Governo vai rever lei das telecomunicações para destravar investimentos
Redação DM
Publicado em 23 de novembro de 2015 às 01:40 | Atualizado há 11 anosBRASÍLIA – O governo federal lançou nesta segunda-feira a consulta pública para elaboração de uma proposta de reformulação da Lei Geral das Telecomunicações. A mudança pode destravar investimentos no setor e melhorar o ambiente para a fusão entre TIM e Oi. Segundo Nelson Barbosa, ministro do Planejamento, a proposta chega no momento em que o país tenta atrair mais investimentos para setores que elevem a capacidade de crescimento do país.
— O setor de telecomunicações, como logística e petróleo e gás, está entre aqueles que mais investem no Brasil. Temos a possibilidade de alavancar investimentos já no ano que vem — disse Barbosa, presente no Ministério das Comunicações no lançamento da consulta pública, que já está disponível para participação popular.
Segundo André Figueiredo, ministro das Comunicações, o governo vai consultar a sociedade e todos os entes interessados na reforma da LGT até o dia 23 de dezembro, para até o primeiro trimestre do próximo ano levar um projeto de lei ao Congresso.

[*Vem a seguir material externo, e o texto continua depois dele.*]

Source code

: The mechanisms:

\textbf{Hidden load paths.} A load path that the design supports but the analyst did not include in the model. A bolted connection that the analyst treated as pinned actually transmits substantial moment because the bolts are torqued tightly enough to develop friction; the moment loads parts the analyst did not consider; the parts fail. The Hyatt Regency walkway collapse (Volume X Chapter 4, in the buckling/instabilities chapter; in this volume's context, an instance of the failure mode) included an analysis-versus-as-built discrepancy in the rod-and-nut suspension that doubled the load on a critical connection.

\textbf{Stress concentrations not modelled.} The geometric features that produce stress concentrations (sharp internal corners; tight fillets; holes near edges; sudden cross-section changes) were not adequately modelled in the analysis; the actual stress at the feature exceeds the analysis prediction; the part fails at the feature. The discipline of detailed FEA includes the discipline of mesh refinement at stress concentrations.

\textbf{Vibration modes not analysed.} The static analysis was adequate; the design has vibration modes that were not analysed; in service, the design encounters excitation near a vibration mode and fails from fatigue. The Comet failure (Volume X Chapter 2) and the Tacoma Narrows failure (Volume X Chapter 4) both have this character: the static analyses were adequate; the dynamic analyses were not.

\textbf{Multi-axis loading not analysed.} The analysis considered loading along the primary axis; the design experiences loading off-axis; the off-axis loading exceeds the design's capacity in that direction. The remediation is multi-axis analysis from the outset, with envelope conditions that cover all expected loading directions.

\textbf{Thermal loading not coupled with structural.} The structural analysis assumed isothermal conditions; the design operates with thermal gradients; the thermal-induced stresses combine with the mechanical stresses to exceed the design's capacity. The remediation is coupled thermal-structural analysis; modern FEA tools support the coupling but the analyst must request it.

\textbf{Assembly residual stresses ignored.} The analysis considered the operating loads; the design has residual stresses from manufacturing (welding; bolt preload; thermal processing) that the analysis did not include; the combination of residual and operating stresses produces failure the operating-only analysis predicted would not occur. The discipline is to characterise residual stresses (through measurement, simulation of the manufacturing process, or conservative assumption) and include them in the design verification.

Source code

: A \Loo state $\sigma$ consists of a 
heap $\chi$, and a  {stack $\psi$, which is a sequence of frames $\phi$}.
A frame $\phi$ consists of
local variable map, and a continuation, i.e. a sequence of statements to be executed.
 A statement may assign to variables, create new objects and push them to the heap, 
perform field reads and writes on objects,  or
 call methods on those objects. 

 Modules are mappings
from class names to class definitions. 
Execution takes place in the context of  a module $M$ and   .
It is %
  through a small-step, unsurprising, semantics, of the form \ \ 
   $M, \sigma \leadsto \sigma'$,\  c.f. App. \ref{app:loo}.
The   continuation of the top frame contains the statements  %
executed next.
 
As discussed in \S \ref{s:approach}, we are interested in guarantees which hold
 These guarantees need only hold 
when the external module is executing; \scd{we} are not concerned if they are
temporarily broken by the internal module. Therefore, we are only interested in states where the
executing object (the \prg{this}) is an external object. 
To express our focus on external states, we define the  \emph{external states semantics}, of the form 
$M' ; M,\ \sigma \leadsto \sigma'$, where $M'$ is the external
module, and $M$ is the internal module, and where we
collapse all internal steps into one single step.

— Temos expectativa para que até o primeiro trimestre do ano que vem possamos apresentar o modelo construído em várias mãos e aprovarmos ao longo de 2016, o mais rapidamente possível, esse novo marco regulatório — disse Figueiredo.
Segundo João Rezende, presidente da Agência Nacional de Telecomunicações (Anatel), até mesmo os aplicativos de dispositivos móveis poderão ser alvo dessa nova regulamentação. Serviços como o Whatsapp vêm rivalizando com o uso regular de telefonia no Brasil e suscitando pressão das operadoras por uma regulação que os inclua.
— Com certeza, entrarão outros pontos (no debate), como efeitos da economia digital e dos aplicativos sobre o mercado tradicional de telecomunicações. É oportuna essa discussão e o Ministério das Comunicações está dando contribuição fundamental para isso — disse Rezende.
Entre os itens em discussão na consulta estão as distinções entre serviços públicos (telefonia fixa) ou privados (móvel), os encargos do setor e a reversão de bens ao fim das concessões, caso que envolve a negociação entre TIM e Oi.
Segundo Barbosa, a consulta pública faz parte da agenda do desenvolvimento em curso pelo governo federal para retomar o crescimento. Ele destacou, ainda, que a forma como o texto será enviado ao Congresso, como projeto de lei, é também importante para a discussão.
— É um assunto estratégico e uma mudança estrutural, por isso precisa de um projeto de lei a ser enviado ao Congresso. E o primeiro passo para o governo elaborar sua proposta é consultar a sociedade, para que todos possam opinar — disse o ministro do Planejamento.